- _TASK OBJECTIVE_: The only thing to report is how many lines of the data contain the word "tomados".

══ DATA FOR ANALYSIS ══

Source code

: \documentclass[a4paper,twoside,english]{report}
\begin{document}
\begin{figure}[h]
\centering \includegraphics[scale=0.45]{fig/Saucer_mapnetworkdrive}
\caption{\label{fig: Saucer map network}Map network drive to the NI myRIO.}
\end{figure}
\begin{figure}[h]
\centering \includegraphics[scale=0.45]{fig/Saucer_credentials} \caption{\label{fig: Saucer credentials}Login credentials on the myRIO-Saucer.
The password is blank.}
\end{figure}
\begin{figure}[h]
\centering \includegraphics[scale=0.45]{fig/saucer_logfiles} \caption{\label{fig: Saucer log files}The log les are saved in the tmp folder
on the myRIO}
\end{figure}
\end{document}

═══
══ DATA FOR ANALYSIS ══

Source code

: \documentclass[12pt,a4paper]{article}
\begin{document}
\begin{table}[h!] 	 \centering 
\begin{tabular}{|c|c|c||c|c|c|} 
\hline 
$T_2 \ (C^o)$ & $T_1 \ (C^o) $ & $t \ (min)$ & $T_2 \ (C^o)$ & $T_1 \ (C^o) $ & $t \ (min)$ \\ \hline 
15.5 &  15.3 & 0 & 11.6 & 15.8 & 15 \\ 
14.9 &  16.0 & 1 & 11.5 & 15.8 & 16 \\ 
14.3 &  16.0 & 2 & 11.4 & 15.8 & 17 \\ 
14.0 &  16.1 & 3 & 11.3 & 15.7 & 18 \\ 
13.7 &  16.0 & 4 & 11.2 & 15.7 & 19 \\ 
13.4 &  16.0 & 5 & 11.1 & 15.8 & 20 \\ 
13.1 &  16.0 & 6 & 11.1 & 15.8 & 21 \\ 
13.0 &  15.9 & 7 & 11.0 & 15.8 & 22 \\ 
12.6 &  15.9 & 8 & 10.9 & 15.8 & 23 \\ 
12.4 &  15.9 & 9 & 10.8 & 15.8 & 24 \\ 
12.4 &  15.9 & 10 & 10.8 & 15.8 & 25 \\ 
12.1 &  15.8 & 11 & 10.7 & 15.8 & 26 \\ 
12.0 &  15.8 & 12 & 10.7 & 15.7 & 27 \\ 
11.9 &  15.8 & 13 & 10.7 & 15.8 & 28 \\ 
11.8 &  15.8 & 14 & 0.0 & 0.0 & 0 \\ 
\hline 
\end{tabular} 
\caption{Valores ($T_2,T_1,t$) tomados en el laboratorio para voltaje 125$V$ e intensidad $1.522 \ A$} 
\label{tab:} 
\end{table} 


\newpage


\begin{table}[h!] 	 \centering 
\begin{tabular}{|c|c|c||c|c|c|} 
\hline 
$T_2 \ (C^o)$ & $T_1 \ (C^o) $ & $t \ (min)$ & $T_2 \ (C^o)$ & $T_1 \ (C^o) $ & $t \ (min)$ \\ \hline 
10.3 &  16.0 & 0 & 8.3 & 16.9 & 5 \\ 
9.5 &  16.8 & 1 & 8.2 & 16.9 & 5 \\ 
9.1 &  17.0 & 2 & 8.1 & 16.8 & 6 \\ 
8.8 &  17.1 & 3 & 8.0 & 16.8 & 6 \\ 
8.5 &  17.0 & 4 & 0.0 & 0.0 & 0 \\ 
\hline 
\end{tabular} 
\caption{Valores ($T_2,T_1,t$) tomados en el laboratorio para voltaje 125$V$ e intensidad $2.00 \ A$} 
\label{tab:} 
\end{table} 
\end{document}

═══
══ DATA FOR ANALYSIS ══

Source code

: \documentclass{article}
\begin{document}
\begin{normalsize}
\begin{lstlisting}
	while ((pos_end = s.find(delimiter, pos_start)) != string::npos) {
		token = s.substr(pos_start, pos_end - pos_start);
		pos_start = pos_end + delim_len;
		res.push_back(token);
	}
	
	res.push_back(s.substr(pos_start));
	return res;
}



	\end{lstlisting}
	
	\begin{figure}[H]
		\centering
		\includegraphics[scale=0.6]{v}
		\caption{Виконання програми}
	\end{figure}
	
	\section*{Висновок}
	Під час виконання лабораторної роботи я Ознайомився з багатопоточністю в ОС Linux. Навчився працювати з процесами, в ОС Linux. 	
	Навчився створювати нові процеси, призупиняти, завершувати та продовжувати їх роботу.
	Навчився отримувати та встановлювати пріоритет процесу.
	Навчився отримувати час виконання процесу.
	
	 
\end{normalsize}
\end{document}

═══

- _OUTPUT OF THE TASK_: 2